Whenever I read stories about the growth of MITx or other equivalents, I get a bit nervous about the long run for academics. I've consoled myself with that academia is really a rather more complicated product than just book-learning: there's all kinds of consumption and complex human capital formation bundled in with it; MITx can't easily replicate that bundle.

Noah Smith helps ease my mind.
Economists (including at least one in my PhD graduating class) have dedicated untold numbers of papers to showing that college doesn't produce useful skills. But I think that this is missing the point; useful skills, which you mostly learn on the job, are not the only valuable form of human capital. There are three extremely important forms of human capital that you can't acquire on the job:
1) Motivation,
2) Perspective, and
3) Human networks.
These, I believe, are the types of capital that college is designed to build, both in Japan and in the United States.

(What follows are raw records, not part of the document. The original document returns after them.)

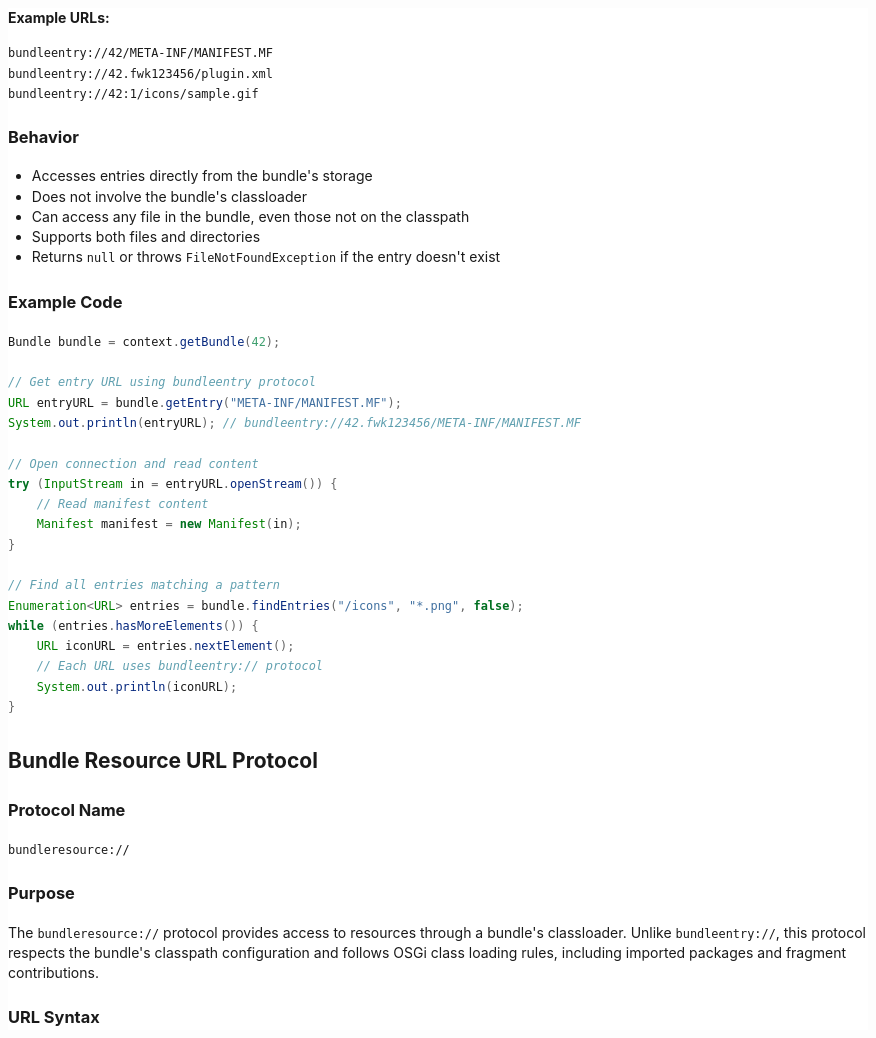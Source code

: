 **Example URLs:**

```
bundleentry://42/META-INF/MANIFEST.MF
bundleentry://42.fwk123456/plugin.xml
bundleentry://42:1/icons/sample.gif
```

### Behavior

- Accesses entries directly from the bundle's storage
- Does not involve the bundle's classloader
- Can access any file in the bundle, even those not on the classpath
- Supports both files and directories
- Returns `null` or throws `FileNotFoundException` if the entry doesn't exist

### Example Code

```java
Bundle bundle = context.getBundle(42);

// Get entry URL using bundleentry protocol
URL entryURL = bundle.getEntry("META-INF/MANIFEST.MF");
System.out.println(entryURL); // bundleentry://42.fwk123456/META-INF/MANIFEST.MF

// Open connection and read content
try (InputStream in = entryURL.openStream()) {
    // Read manifest content
    Manifest manifest = new Manifest(in);
}

// Find all entries matching a pattern
Enumeration<URL> entries = bundle.findEntries("/icons", "*.png", false);
while (entries.hasMoreElements()) {
    URL iconURL = entries.nextElement();
    // Each URL uses bundleentry:// protocol
    System.out.println(iconURL);
}
```

## Bundle Resource URL Protocol

### Protocol Name

`bundleresource://`

### Purpose

The `bundleresource://` protocol provides access to resources through a bundle's classloader. Unlike `bundleentry://`, this protocol respects the bundle's classpath configuration and follows OSGi class loading rules, including imported packages and fragment contributions.

### URL Syntax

Motivation, in Noah's setup, isn't about showing that you can complete arbitrary tasks on a deadline (like assignments); rather, it's about building a network of people who will smack you around if you slack off.

Perspective is what you get when you're immersed in a rich environment different from the one you came from - you learn from others just what it is that you want to do. I knew going into university what I didn't want to do: farming and working outdoors where temperatures can hit -40. I didn't know that I wanted to be an economics prof until a few years into study.

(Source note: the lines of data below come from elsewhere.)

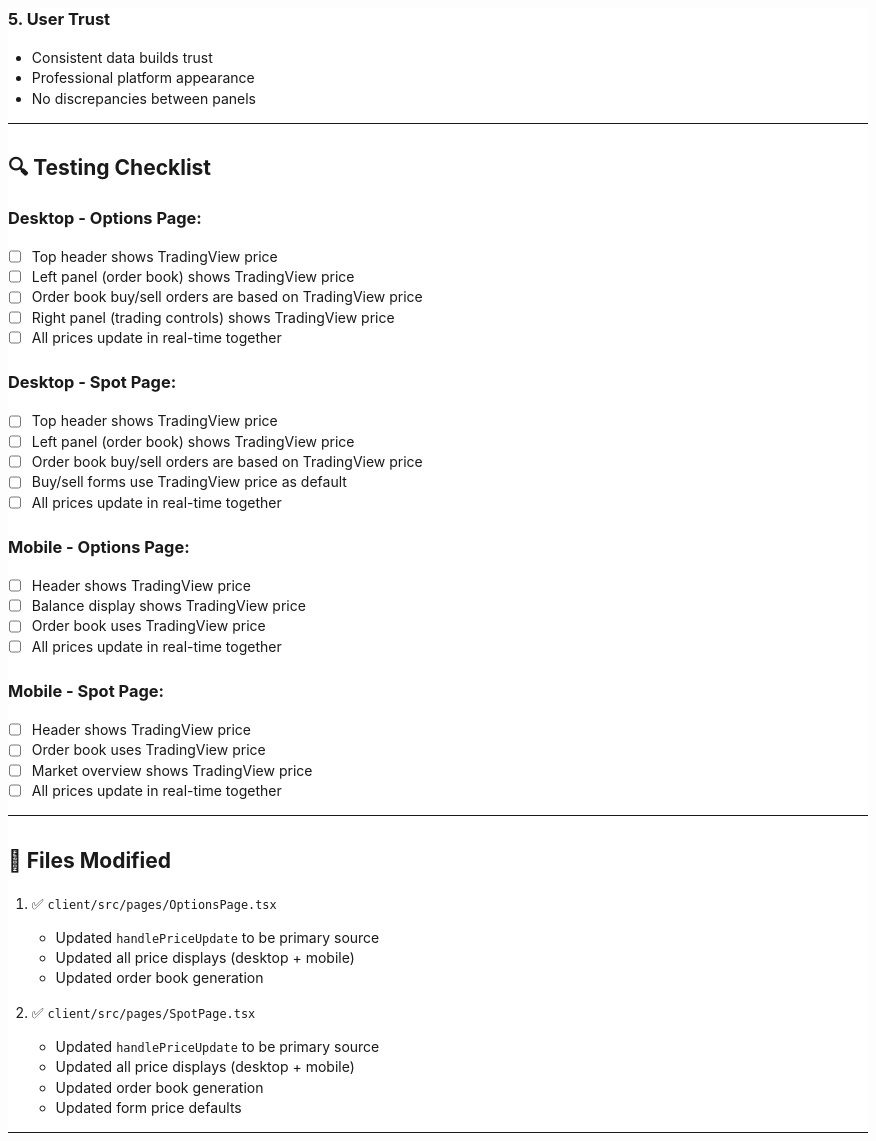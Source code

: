 ### 5. **User Trust**
- Consistent data builds trust
- Professional platform appearance
- No discrepancies between panels

---

## 🔍 Testing Checklist

### Desktop - Options Page:
- [ ] Top header shows TradingView price
- [ ] Left panel (order book) shows TradingView price
- [ ] Order book buy/sell orders are based on TradingView price
- [ ] Right panel (trading controls) shows TradingView price
- [ ] All prices update in real-time together

### Desktop - Spot Page:
- [ ] Top header shows TradingView price
- [ ] Left panel (order book) shows TradingView price
- [ ] Order book buy/sell orders are based on TradingView price
- [ ] Buy/sell forms use TradingView price as default
- [ ] All prices update in real-time together

### Mobile - Options Page:
- [ ] Header shows TradingView price
- [ ] Balance display shows TradingView price
- [ ] Order book uses TradingView price
- [ ] All prices update in real-time together

### Mobile - Spot Page:
- [ ] Header shows TradingView price
- [ ] Order book uses TradingView price
- [ ] Market overview shows TradingView price
- [ ] All prices update in real-time together

---

## 📝 Files Modified

1. ✅ `client/src/pages/OptionsPage.tsx`
   - Updated `handlePriceUpdate` to be primary source
   - Updated all price displays (desktop + mobile)
   - Updated order book generation

2. ✅ `client/src/pages/SpotPage.tsx`
   - Updated `handlePriceUpdate` to be primary source
   - Updated all price displays (desktop + mobile)
   - Updated order book generation
   - Updated form price defaults

---
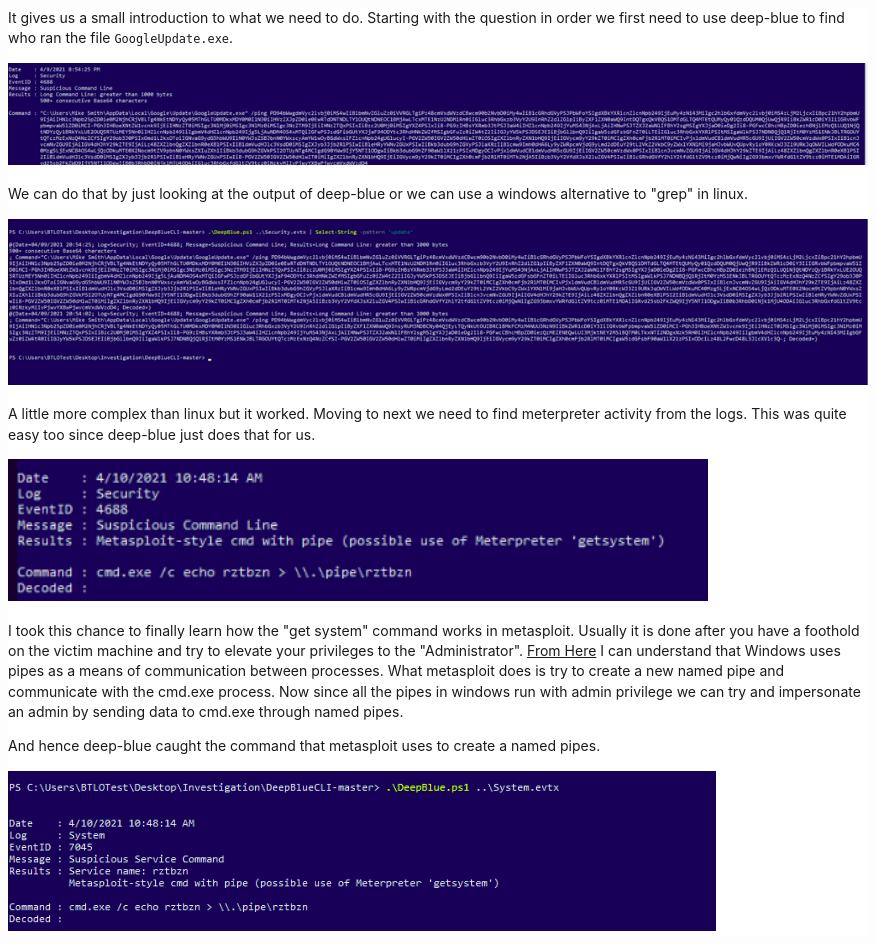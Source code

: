 It gives us a small introduction to what we need to do. Starting with the question in order we first need to use deep-blue to find who ran the file `GoogleUpdate.exe`.

<img src="/images/deep-blue/1.png" width="1000">

We can do that by just looking at the output of deep-blue or we can use a windows alternative to "grep" in linux.

<img src="/images/deep-blue/select-string.png" width="1000">

A little more complex than linux but it worked. Moving to next we need to find meterpreter activity from the logs. This was quite easy too since deep-blue just does that for us.

<img src="/images/deep-blue/2.png" width="700">

I took this chance to finally learn how the "get system" command works in metasploit. Usually it is done after you have a foothold on the victim machine and try to elevate your privileges to the "Administrator". [From Here](https://docs.rapid7.com/metasploit/meterpreter-getsystem/#:~:text=In%20this%20technique%2C%20Meterpreter%20creates,makes%20you%20the%20SYSTEM%20administrator.) I can understand that Windows uses pipes as a means of communication between processes. What metasploit does is try to create a new named pipe and communicate with the cmd.exe process. Now since all the pipes in windows run with admin privilege we can try and impersonate an admin by sending data to cmd.exe through named pipes.

And hence deep-blue caught the command that metasploit uses to create a named pipes. 

<img src="/images/deep-blue/3.png">
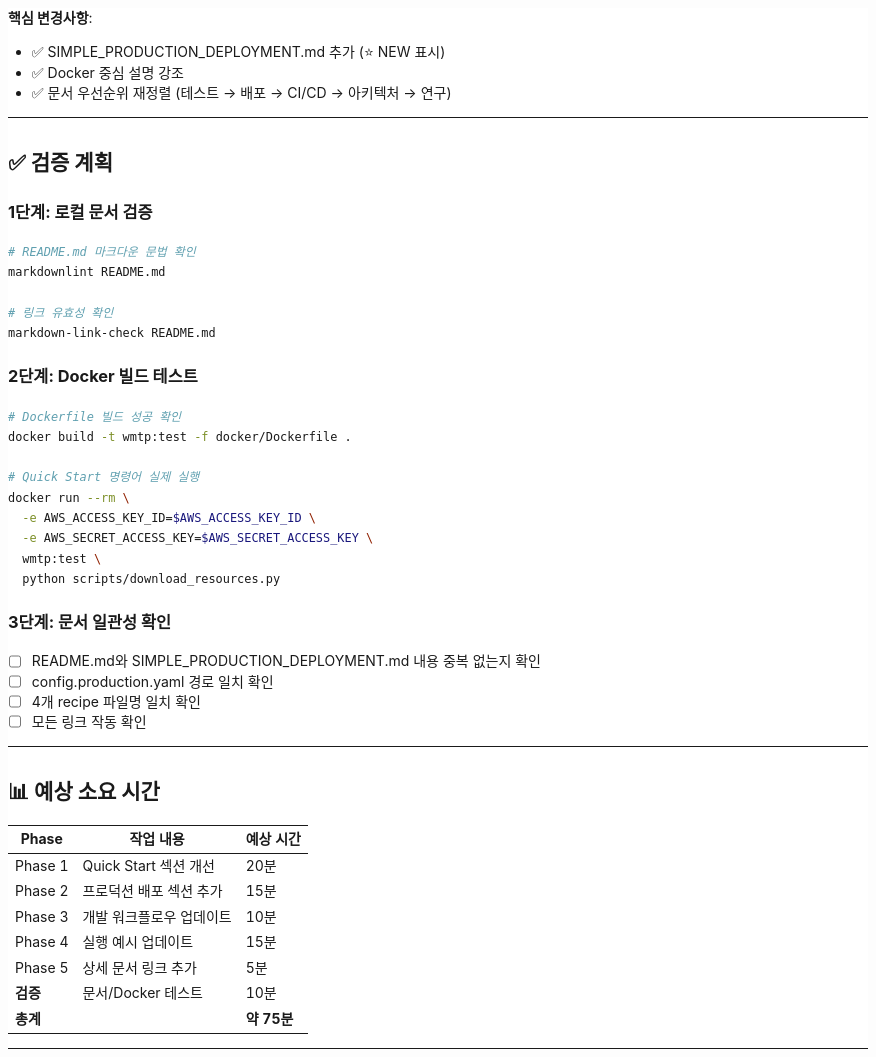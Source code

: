 **핵심 변경사항**:
- ✅ SIMPLE_PRODUCTION_DEPLOYMENT.md 추가 (⭐ NEW 표시)
- ✅ Docker 중심 설명 강조
- ✅ 문서 우선순위 재정렬 (테스트 → 배포 → CI/CD → 아키텍처 → 연구)

---

## ✅ 검증 계획

### 1단계: 로컬 문서 검증
```bash
# README.md 마크다운 문법 확인
markdownlint README.md

# 링크 유효성 확인
markdown-link-check README.md
```

### 2단계: Docker 빌드 테스트
```bash
# Dockerfile 빌드 성공 확인
docker build -t wmtp:test -f docker/Dockerfile .

# Quick Start 명령어 실제 실행
docker run --rm \
  -e AWS_ACCESS_KEY_ID=$AWS_ACCESS_KEY_ID \
  -e AWS_SECRET_ACCESS_KEY=$AWS_SECRET_ACCESS_KEY \
  wmtp:test \
  python scripts/download_resources.py
```

### 3단계: 문서 일관성 확인
- [ ] README.md와 SIMPLE_PRODUCTION_DEPLOYMENT.md 내용 중복 없는지 확인
- [ ] config.production.yaml 경로 일치 확인
- [ ] 4개 recipe 파일명 일치 확인
- [ ] 모든 링크 작동 확인

---

## 📊 예상 소요 시간

| Phase | 작업 내용 | 예상 시간 |
|-------|----------|----------|
| Phase 1 | Quick Start 섹션 개선 | 20분 |
| Phase 2 | 프로덕션 배포 섹션 추가 | 15분 |
| Phase 3 | 개발 워크플로우 업데이트 | 10분 |
| Phase 4 | 실행 예시 업데이트 | 15분 |
| Phase 5 | 상세 문서 링크 추가 | 5분 |
| **검증** | 문서/Docker 테스트 | 10분 |
| **총계** | | **약 75분** |

---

And the human networks are self-explanatory.

MITx can replicate the book learning. If it's awfully careful in how it sets up local tutorial groups, it might be able to replicate some of the motivation aspect, but not unless you can get a substantial number of high quality students to flip from traditional universities to the MITx model. I have a harder time seeing how it replicates the "figuring out what I want to do with my life" aspect of university; human network formation too requires some push from the university equilibrium to the MITx equilibrium.
College is useless as a mechanism for signaling intelligence. It's probably somewhat useful for signaling the ability to work hard and resist temptation, at least in the U.S. where many colleges require hard work (but not in Japan). It is about consumption, but it's too concentrated in time to be mostly about consumption. College is really about human capital, of the kind not conveyed in classes - motivation, perspective, and networking. Rather than a hideously, inefficiently expensive signaling mechanism, college is an ingenious technology for building the kinds of human capital that are scarce among smart people in rich countries.

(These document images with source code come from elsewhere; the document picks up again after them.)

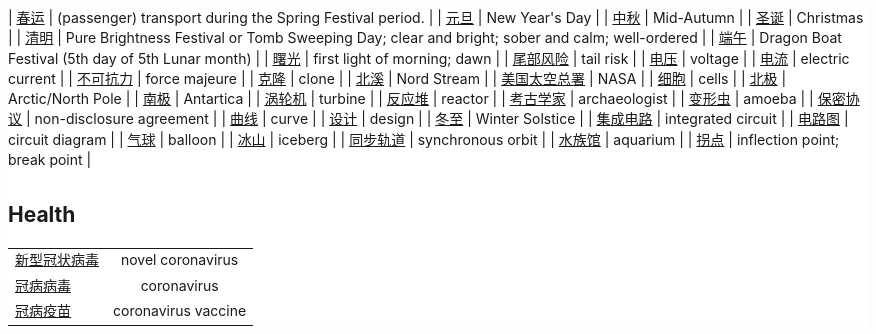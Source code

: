 | [春运](春运.md) | (passenger) transport during the Spring Festival period. |
| [元旦](元旦.md) | New Year's Day |
| [中秋](中秋.md) | Mid-Autumn |
| [圣诞](圣诞.md) | Christmas |
| [清明](清明.md) | Pure Brightness Festival or Tomb Sweeping Day; clear and bright; sober and calm; well-ordered |
| [端午](端午.md) | Dragon Boat Festival (5th day of 5th Lunar month) |
| [曙光](曙光.md) | first light of morning; dawn |
| [尾部风险](尾部风险.md) | tail risk |
| [电压](电压.md) | voltage |
| [电流](电流.md) | electric current |
| [不可抗力](不可抗力.md) | force majeure |
| [克隆](克隆.md) | clone |
| [北溪](北溪.md) | Nord Stream |
| [美国太空总署](美国太空总署.md) | NASA |
| [细胞](细胞.md) | cells |
| [北极](北极.md) | Arctic/North Pole |
| [南极](南极.md) | Antartica |
| [涡轮机](涡轮机.md) | turbine |
| [反应堆](反应堆.md) | reactor |
| [考古学家](考古学家.md) | archaeologist |
| [变形虫](变形虫.md) | amoeba |
| [保密协议](保密协议.md) | non-disclosure agreement |
| [曲线](曲线.md) | curve |
| [设计](设计.md) | design |
| [冬至](冬至.md) | Winter Solstice |
| [集成电路](集成电路.md) | integrated circuit |
| [电路图](电路图.md) | circuit diagram |
| [气球](气球.md) | balloon |
| [冰山](冰山.md) | iceberg |
| [同步轨道](同步轨道.md) | synchronous orbit |
| [水族馆](水族馆.md) | aquarium |
| [拐点](拐点.md) | inflection point; break point |
## Health
|  |  |
| ----- | :---: |
| [新型冠状病毒](新型冠状病毒.md) | novel coronavirus |
| [冠病病毒](冠病病毒.md) | coronavirus |
| [冠病疫苗](冠病疫苗.md) | coronavirus vaccine |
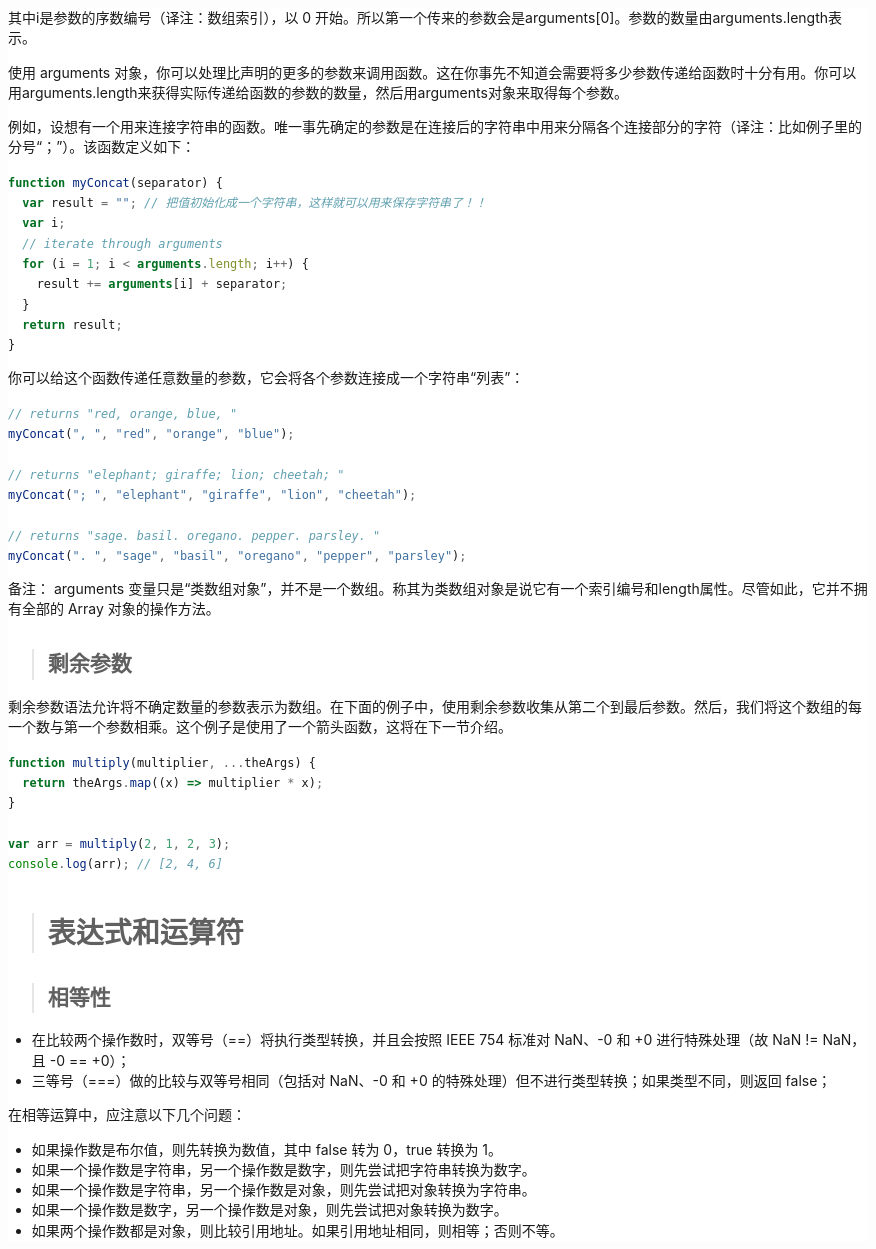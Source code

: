 其中i是参数的序数编号（译注：数组索引），以 0 开始。所以第一个传来的参数会是arguments[0]。参数的数量由arguments.length表示。

使用 arguments 对象，你可以处理比声明的更多的参数来调用函数。这在你事先不知道会需要将多少参数传递给函数时十分有用。你可以用arguments.length来获得实际传递给函数的参数的数量，然后用arguments对象来取得每个参数。

例如，设想有一个用来连接字符串的函数。唯一事先确定的参数是在连接后的字符串中用来分隔各个连接部分的字符（译注：比如例子里的分号“；”）。该函数定义如下：

```javascript
function myConcat(separator) {
  var result = ""; // 把值初始化成一个字符串，这样就可以用来保存字符串了！！
  var i;
  // iterate through arguments
  for (i = 1; i < arguments.length; i++) {
    result += arguments[i] + separator;
  }
  return result;
}

```

你可以给这个函数传递任意数量的参数，它会将各个参数连接成一个字符串“列表”：

```javascript
// returns "red, orange, blue, "
myConcat(", ", "red", "orange", "blue");

// returns "elephant; giraffe; lion; cheetah; "
myConcat("; ", "elephant", "giraffe", "lion", "cheetah");

// returns "sage. basil. oregano. pepper. parsley. "
myConcat(". ", "sage", "basil", "oregano", "pepper", "parsley");

```

备注： arguments 变量只是“类数组对象”，并不是一个数组。称其为类数组对象是说它有一个索引编号和length属性。尽管如此，它并不拥有全部的 Array 对象的操作方法。

> ## 剩余参数


剩余参数语法允许将不确定数量的参数表示为数组。在下面的例子中，使用剩余参数收集从第二个到最后参数。然后，我们将这个数组的每一个数与第一个参数相乘。这个例子是使用了一个箭头函数，这将在下一节介绍。

```javascript
function multiply(multiplier, ...theArgs) {
  return theArgs.map((x) => multiplier * x);
}

var arr = multiply(2, 1, 2, 3);
console.log(arr); // [2, 4, 6]
```

> # 表达式和运算符

> ## 相等性

- 在比较两个操作数时，双等号（==）将执行类型转换，并且会按照 IEEE 754 标准对 NaN、-0 和 +0 进行特殊处理（故 NaN != NaN，且 -0 == +0）；
- 三等号（===）做的比较与双等号相同（包括对 NaN、-0 和 +0 的特殊处理）但不进行类型转换；如果类型不同，则返回 false；

在相等运算中，应注意以下几个问题：
- 如果操作数是布尔值，则先转换为数值，其中 false 转为 0，true 转换为 1。
- 如果一个操作数是字符串，另一个操作数是数字，则先尝试把字符串转换为数字。
- 如果一个操作数是字符串，另一个操作数是对象，则先尝试把对象转换为字符串。
- 如果一个操作数是数字，另一个操作数是对象，则先尝试把对象转换为数字。
- 如果两个操作数都是对象，则比较引用地址。如果引用地址相同，则相等；否则不等。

The biggest risk isn't from students wanting to switch from universities to online options like MITx, it's from governments deciding that massive subsidies to help high human capital types better network with each other isn't worth the public investment. The best counterargument is that publicly funded tertiary education with a strong bias towards subsidizing lower income students directly rather than having broad-based tuition subsidies or interest-free loans is probably the best way of facilitating upwards mobility among kids born in lower deciles but with higher innate ability. Noah's 'Perspective' argument here seems pretty critical. If you go to trade school to become a mechanic, you learn to be a mechanic, but you don't get exposure to the wider range of potential life options.